Can you specify partial responses in the Structured Outputs API?

I would like to specify partial responses in using the Structured Outputs API.

To illustrate what I mean by this, I created a mock example illustrating my use-case. I suspect that it might not be possible to do exactly what I am looking for, but I hope that there is a way to improve my solution.

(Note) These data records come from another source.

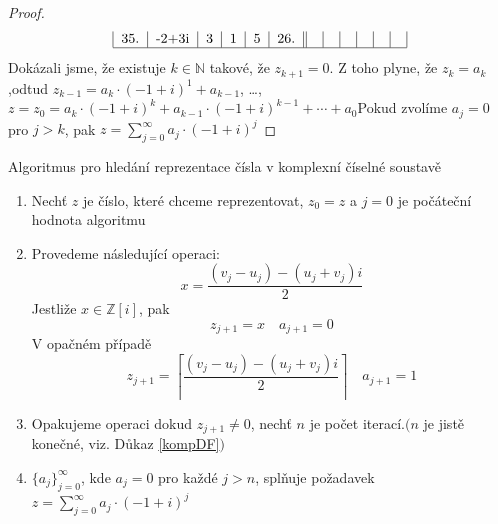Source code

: \documentclass[czech,bachelor,dept470,male]{diploma}
\begin{document}
\begin{proof}
\begin{equation*}
\begin{tabular}{|c|c|c|c|c|c||c|c|c|c|c|c|}
			35. & -2+3i & 3         & 1         & 5         & 26.  &     &       &           &           &           &      \\\hline
		\end{tabular}
	\end{equation*}\newpage
	Dokázali jsme, že existuje $k \in \mathbb{N}$ takové, že $z_{k+1} = 0$. Z toho plyne, že $z_k = a_k$,\newline odtud $z_{k-1} = a_k\cdot(-1+i)^1 + a_{k-1}$, \dots, $z = z_0 = a_k\cdot(-1+i)^k + a_{k-1}\cdot(-1+i)^{k-1} + \cdots + a_0$\newline Pokud zvolíme $a_j = 0$ pro $j > k$, pak $z=\sum_{j=0}^{\infty}a_j\cdot(-1+i)^j$
\end{proof}
\begin{remark} Algoritmus pro hledání reprezentace čísla v komplexní číselné soustavě
	\begin{enumerate}
		\item Nechť $z$ je číslo, které chceme reprezentovat, $z_0 = z$ a $j=0$ je počáteční hodnota algoritmu
		\item Provedeme následující operaci:\newline
		      $$x = \frac{(v_j-u_j)-(u_j+v_j)i}{2}$$
		      Jestliže $x \in \mathbb{Z}[i]$, pak $$z_{j+1} = x \quad a_{j+1}=0$$
		      V opačném případě $$z_{j+1} = \left\lceil\frac{(v_j-u_j)-(u_j+v_j)i}{2}\right\rceil\quad a_{j+1}=1$$
		\item Opakujeme operaci dokud $z_{j+1}\ne0$, nechť $n$ je počet iterací.\newline $(n$ je jistě konečné, viz. Důkaz \ref{kompDF}$)$
		\item $\{a_j\}_{j=0}^{\infty}$, kde $a_j=0$ pro každé $j>n$, splňuje požadavek $z=
			      \sum_{j=0}^{\infty}a_j\cdot(-1+i)^j$
	\end{enumerate}
\end{remark}
\end{document}
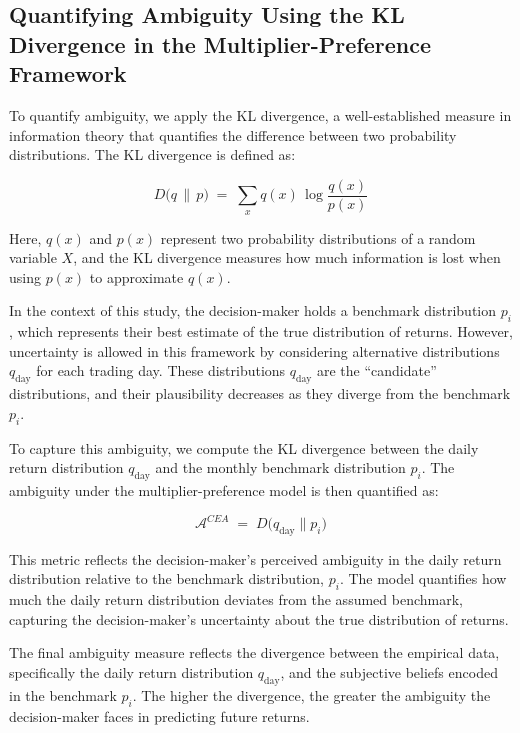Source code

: \documentclass[preprint,12pt,authoryear]{elsarticle}
\begin{document}
\subsection{Quantifying Ambiguity Using the KL Divergence in the Multiplier-Preference Framework}

To quantify ambiguity, we apply the KL divergence, a well-established measure in information theory that quantifies the difference between two probability distributions. The KL divergence is defined as:

\begin{equation*}
D\bigl(q \,\|\, p\bigr) \;=\; \sum_{x} q(x)\,\log\!\frac{q(x)}{p(x)}
\end{equation*}

Here, \(q(x)\) and \(p(x)\) represent two probability distributions of a random variable \(X\), and the KL divergence measures how much information is lost when using \(p(x)\) to approximate \(q(x)\).

In the context of this study, the decision-maker holds a benchmark distribution \(p_i\), which represents their best estimate of the true distribution of returns. However, uncertainty is allowed in this framework by considering alternative distributions \(q_{\text{day}}\) for each trading day. These distributions \(q_{\text{day}}\) are the ``candidate'' distributions, and their plausibility decreases as they diverge from the benchmark \(p_i\).

To capture this ambiguity, we compute the KL divergence between the daily return distribution \(q_{\text{day}}\) and the monthly benchmark distribution \(p_i\). The ambiguity under the multiplier-preference model is then quantified as:

\begin{equation*}
\mathcal{A}^{CEA} \;=\; D\bigl(q_{\mathrm{day}} \parallel p_i\bigr)
\end{equation*}

This metric reflects the decision-maker's perceived ambiguity in the daily return distribution relative to the benchmark distribution, \(p_i\). The model quantifies how much the daily return distribution deviates from the assumed benchmark, capturing the decision-maker's uncertainty about the true distribution of returns.

The final ambiguity measure reflects the divergence between the empirical data, specifically the daily return distribution \(q_{\text{day}}\), and the subjective beliefs encoded in the benchmark \(p_i\). The higher the divergence, the greater the ambiguity the decision-maker faces in predicting future returns.
\end{document}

Basically, let’s say you have a prompt which involves answering a series of Yes/No questions on a document. You might code something like this:

from typing import List, Literal

from pydantic import BaseModel
from openai import OpenAI

TEMPERATURE = 0
MODEL = 'gpt-4o-mini-2024-07-18'

class DocumentQuestion(BaseModel):
    """
    A question about a given company's job description, accompanied by the corresponding answer.
    """
    question_label: int
    question_text: str
    answer: Literal['Yes', 'No', 'N/A']

class Analysis(BaseModel):
    questions: List[DocumentQuestion]


fake_job_description = """Job Title: Marketing Analyst
Company: Brightwave Solutions
Location: Remote

Brightwave Solutions is seeking a Marketing Analyst to join our growing team. The ideal candidate will analyze market trends, manage digital marketing campaigns, and optimize customer acquisition strategies. Responsibilities include data-driven decision-making, preparing reports, and collaborating with cross-functional teams. Applicants should have experience with Google Analytics, SEO, and CRM platforms.

Requirements:

Bachelor's degree in Marketing, Business, or related field
2+ years of experience
Strong analytical and communication skills
Salary: $55,000 - $75,000 annually
Apply by: October 31, 2024"""

questions = [
    {"question_label" : 1, "question_text": "Does the job description specify a salary expectation?"},
    {"question_label" : 2, "question_text": "If the job description specifies a salary expectation: Is this a salary range?"},
    {"question_label" : 3, "question_text": "If the job description specifies a salary expectation: Is this an exact salary?"},
    {"question_label" : 4, "question_text": "Does the job offer a hybrid working arrangement?"},
]

user_input_template = (
    "Your task is to read through the document provided below, and answer the provided questions.\n"
    "<document>{document}</document>\n"
    "<questions>{questions}</questions>"
)

# Create a user message
user_input = user_input_template.format(
    document = fake_job_description,
    questions = questions
)

messages = [{"role": "user", "content": user_input}]

client = OpenAI()

completion = client.beta.chat.completions.parse(
    model=MODEL,
    temperature=TEMPERATURE,
    messages=messages,
    response_format=Analysis
)
parsed_completion = completion.to_dict()['choices'][0]['message']['parsed']['questions']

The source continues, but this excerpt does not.